# Exercise requirements:
Reproduce exactly the line with "test code doesn't.**" and the lines after it. Stop at the last line of the data and include nothing else.

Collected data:

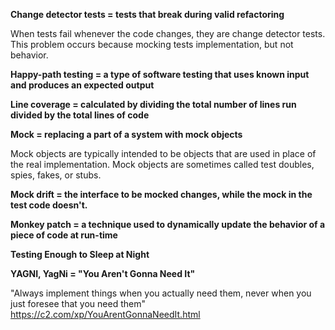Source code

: **Change detector tests = tests that break during valid refactoring**

When tests fail whenever the code changes, they are change detector tests.
This problem occurs because mocking tests implementation, but not behavior.

**Happy-path testing = a type of software testing that uses known input and produces an expected output**

**Line coverage = calculated by dividing the total number of lines run divided by the total lines of code**

**Mock = replacing a part of a system with mock objects**

Mock objects are typically intended to be objects that are used in place of the real implementation.
Mock objects are sometimes called test doubles, spies, fakes, or stubs.

**Mock drift = the interface to be mocked changes, while the mock in the test code doesn't.**

**Monkey patch = a technique used to dynamically update the behavior of a piece of code at run-time**

**Testing Enough to Sleep at Night**

**YAGNI, YagNi = "You Aren't Gonna Need It"**

"Always implement things when you actually need them, never when you just foresee that you need them" 
https://c2.com/xp/YouArentGonnaNeedIt.html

# Answer space:
**Mock drift = the interface to be mocked changes, while the mock in the test code doesn't.**

**Monkey patch = a technique used to dynamically update the behavior of a piece of code at run-time**

**Testing Enough to Sleep at Night**

**YAGNI, YagNi = "You Aren't Gonna Need It"**

"Always implement things when you actually need them, never when you just foresee that you need them" 
https://c2.com/xp/YouArentGonnaNeedIt.html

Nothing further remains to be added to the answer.